In vivo and in vitro response of human branched chain alpha-ketoacid dehydrogenase to thiamine and thiamine pyrophosphate.

Summary: In a homozygous affected patient with maple syrup urine disease, pharmacologic doses of thiamine lowered urinary excretion of branched chain α-ketoacids and stimulated branched chain α-ketoacid dehydrogenase (BCKAD) in his peripheral blood leukocytes. Supplementation of his branched chain aminoacid restricted diet with 100 mg/day of thiamine eliminated recurrent episodes of ketoacidosis.
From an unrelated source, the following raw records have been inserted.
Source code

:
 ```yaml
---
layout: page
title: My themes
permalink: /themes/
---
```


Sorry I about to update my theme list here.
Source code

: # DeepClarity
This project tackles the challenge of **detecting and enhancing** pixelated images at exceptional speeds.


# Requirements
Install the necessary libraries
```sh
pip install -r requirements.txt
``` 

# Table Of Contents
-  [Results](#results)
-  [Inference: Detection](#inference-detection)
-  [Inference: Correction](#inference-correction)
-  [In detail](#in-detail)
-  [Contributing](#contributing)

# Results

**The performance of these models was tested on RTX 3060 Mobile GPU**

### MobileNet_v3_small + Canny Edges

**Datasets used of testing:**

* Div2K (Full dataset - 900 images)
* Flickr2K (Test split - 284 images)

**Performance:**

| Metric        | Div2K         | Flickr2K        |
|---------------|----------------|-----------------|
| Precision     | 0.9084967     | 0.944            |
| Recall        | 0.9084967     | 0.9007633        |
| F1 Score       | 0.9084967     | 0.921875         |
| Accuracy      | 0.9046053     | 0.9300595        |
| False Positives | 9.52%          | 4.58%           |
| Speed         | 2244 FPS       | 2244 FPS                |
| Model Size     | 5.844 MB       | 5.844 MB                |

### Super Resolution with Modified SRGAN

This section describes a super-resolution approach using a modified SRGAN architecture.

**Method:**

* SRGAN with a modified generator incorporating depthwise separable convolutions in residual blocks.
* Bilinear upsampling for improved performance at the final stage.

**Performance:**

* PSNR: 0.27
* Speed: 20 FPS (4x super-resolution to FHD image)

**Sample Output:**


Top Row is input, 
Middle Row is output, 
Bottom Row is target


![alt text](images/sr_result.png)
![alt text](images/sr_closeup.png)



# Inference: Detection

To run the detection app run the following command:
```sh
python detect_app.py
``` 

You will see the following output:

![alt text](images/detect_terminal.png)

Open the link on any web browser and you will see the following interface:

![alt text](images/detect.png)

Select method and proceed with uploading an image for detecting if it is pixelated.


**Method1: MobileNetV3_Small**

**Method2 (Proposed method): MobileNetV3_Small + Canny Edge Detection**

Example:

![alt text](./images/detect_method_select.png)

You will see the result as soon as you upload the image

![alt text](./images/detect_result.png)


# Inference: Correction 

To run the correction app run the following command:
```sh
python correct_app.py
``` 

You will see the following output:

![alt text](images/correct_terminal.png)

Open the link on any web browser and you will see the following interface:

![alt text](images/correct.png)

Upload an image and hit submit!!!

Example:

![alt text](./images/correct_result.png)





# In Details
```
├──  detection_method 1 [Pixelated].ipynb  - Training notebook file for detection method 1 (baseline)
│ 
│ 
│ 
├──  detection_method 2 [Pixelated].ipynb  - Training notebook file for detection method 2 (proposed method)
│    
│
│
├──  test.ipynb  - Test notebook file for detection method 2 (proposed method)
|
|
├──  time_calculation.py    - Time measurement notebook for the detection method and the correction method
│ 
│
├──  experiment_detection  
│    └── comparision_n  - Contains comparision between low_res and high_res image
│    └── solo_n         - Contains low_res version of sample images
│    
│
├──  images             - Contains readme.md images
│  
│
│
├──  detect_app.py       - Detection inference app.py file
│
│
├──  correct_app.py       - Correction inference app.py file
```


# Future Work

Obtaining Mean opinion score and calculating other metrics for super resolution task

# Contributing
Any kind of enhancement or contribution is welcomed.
These clinical responses were studied in vitro using mitochondrial inner membranes prepared from his cultured skin fibroblasts and those from another thiamine-responsive patient from Canada. BCKAD in both mutant cell lines had similarities to normal enzyme including: identical apparent Km value for thiamine pyrophosphate; similar heat inactivation profiles which were slowed by the presence of thiamine pyrophosphate; and stimulation above basal activity by thiamine pyrophosphate. Differences in the enzymes included: decreased apparent Vmax for thiamine pyrophosphate; increased lability at 37°; and failure to respond to added NAD+ CoASH, and Mg2+.We propose that “excess” thiamine led to increased available thiamine pyrophosphate which stabilized the branched chain α-ketoacid dehydrogenase, decreased biologic turnover, increased enzyme specific activity and produced in vivo tolerance to branched chain aminoacids in these patients with maple syrup urine disease.Speculation: By studying the partially purified normal and mutant branched chain α-ketoacid dehydrogenases from cultured human fibroblasts, direct in vitro effects of thiamine pyrophosphate can be measured and related to in vivo clinical responses. This should improve and extend the treatment and management of patients with maple syrup urine disease and provide a method for study of other mutant human enzymes located in the mitochondrial membrane.